Collection entries
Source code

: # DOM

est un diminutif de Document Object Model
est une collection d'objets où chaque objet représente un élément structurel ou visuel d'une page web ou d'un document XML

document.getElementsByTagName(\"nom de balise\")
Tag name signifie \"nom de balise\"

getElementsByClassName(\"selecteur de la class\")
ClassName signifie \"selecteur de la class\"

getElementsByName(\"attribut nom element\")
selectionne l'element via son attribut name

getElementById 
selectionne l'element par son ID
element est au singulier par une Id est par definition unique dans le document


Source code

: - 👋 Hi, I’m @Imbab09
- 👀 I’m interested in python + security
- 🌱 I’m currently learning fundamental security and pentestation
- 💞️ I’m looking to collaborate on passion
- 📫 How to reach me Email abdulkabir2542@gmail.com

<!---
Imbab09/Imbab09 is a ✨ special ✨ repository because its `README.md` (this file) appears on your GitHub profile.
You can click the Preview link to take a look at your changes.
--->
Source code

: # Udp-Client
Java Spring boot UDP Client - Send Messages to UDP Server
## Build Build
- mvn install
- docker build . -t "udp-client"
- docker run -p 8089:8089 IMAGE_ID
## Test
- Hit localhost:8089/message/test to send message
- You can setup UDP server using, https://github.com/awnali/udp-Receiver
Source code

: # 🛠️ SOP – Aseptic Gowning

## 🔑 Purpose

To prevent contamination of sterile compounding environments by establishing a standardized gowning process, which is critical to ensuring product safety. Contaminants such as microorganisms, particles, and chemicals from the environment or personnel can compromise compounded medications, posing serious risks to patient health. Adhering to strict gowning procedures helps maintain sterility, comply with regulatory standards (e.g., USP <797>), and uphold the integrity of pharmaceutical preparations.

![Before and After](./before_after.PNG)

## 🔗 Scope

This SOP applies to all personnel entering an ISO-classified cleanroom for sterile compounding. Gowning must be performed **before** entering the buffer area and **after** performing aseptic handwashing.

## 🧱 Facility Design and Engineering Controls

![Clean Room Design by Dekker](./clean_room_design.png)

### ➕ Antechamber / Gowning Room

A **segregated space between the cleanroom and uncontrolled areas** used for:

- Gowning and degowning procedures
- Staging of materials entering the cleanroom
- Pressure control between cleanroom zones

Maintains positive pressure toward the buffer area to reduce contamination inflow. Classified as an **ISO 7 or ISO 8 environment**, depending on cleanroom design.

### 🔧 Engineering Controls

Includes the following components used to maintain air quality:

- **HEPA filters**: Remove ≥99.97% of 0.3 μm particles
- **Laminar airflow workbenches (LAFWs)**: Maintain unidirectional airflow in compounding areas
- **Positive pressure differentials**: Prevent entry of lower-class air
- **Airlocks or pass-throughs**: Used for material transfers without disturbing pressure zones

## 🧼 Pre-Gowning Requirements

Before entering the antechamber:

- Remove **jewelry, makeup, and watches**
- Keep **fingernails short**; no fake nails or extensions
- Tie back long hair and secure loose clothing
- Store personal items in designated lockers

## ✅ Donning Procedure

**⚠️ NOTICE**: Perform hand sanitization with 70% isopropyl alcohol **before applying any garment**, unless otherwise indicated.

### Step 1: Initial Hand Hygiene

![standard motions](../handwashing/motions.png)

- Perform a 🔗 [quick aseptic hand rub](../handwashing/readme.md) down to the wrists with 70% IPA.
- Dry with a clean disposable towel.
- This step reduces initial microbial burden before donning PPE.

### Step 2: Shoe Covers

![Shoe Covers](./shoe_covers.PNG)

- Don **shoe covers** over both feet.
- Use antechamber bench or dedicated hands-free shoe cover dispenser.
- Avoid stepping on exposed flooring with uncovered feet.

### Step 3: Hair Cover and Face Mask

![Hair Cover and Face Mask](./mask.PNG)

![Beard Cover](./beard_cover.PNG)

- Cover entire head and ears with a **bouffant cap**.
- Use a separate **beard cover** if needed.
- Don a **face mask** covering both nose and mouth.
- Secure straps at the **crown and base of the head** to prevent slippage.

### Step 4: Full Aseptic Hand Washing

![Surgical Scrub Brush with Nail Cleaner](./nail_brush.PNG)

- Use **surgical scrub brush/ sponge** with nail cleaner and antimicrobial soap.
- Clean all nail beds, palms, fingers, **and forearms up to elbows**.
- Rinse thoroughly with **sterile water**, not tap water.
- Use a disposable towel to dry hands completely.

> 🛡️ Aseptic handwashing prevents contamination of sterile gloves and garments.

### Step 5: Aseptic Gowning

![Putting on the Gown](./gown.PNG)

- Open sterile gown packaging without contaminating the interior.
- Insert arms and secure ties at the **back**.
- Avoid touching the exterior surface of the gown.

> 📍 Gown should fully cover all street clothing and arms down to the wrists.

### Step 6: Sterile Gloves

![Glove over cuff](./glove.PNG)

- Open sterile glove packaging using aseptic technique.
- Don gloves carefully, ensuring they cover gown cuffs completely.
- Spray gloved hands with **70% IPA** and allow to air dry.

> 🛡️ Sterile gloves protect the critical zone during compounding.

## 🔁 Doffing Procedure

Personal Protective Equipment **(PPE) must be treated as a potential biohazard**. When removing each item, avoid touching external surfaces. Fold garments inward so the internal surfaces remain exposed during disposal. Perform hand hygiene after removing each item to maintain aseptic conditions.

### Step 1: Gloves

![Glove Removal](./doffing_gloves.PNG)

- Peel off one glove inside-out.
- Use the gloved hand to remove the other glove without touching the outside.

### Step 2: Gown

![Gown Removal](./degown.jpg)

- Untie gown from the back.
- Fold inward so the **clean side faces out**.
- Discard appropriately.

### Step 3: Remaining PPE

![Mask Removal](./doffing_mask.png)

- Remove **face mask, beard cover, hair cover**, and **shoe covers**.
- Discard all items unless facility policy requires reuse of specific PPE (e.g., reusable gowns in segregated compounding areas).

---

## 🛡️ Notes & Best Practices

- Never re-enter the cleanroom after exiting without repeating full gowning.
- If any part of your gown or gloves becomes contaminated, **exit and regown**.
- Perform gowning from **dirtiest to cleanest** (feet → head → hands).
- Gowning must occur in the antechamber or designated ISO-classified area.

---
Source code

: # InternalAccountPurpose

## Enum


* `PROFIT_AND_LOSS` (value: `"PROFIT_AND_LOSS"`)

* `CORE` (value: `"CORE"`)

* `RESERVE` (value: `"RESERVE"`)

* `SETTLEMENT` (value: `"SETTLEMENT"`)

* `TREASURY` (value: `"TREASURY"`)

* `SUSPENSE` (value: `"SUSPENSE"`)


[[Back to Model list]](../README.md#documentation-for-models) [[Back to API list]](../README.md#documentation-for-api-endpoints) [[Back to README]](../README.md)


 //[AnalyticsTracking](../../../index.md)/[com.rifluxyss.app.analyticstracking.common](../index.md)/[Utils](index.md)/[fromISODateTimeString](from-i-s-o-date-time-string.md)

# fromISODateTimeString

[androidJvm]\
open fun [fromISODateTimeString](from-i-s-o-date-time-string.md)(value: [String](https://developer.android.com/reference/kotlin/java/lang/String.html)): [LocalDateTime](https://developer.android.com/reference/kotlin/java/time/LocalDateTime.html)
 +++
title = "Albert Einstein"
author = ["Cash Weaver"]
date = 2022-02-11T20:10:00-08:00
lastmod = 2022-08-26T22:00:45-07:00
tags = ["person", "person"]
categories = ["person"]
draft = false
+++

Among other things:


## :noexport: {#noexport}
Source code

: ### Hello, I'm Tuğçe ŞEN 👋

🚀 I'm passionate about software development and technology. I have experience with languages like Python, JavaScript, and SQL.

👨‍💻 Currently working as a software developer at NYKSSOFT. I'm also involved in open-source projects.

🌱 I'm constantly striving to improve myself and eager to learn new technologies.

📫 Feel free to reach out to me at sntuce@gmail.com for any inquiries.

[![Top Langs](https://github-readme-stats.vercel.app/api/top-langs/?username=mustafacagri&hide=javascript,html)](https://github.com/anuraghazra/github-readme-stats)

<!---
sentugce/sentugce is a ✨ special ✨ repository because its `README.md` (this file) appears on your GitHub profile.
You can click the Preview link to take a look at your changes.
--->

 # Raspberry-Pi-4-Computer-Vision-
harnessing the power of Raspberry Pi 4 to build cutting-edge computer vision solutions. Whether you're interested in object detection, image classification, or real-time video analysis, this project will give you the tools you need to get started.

WHAT YOU ARE ASKED TO DO:
Copy, exactly and only, the lines above that begin with the one containing "- Hit localhost:8089/message/test" and finish with the one containing "### ➕ Antechamber / Gowning Room".

EXERCISE RESPONSE:
- Hit localhost:8089/message/test to send message
- You can setup UDP server using, https://github.com/awnali/udp-Receiver
Source code

: # 🛠️ SOP – Aseptic Gowning

## 🔑 Purpose

To prevent contamination of sterile compounding environments by establishing a standardized gowning process, which is critical to ensuring product safety. Contaminants such as microorganisms, particles, and chemicals from the environment or personnel can compromise compounded medications, posing serious risks to patient health. Adhering to strict gowning procedures helps maintain sterility, comply with regulatory standards (e.g., USP <797>), and uphold the integrity of pharmaceutical preparations.

![Before and After](./before_after.PNG)

## 🔗 Scope

This SOP applies to all personnel entering an ISO-classified cleanroom for sterile compounding. Gowning must be performed **before** entering the buffer area and **after** performing aseptic handwashing.

## 🧱 Facility Design and Engineering Controls

![Clean Room Design by Dekker](./clean_room_design.png)

### ➕ Antechamber / Gowning Room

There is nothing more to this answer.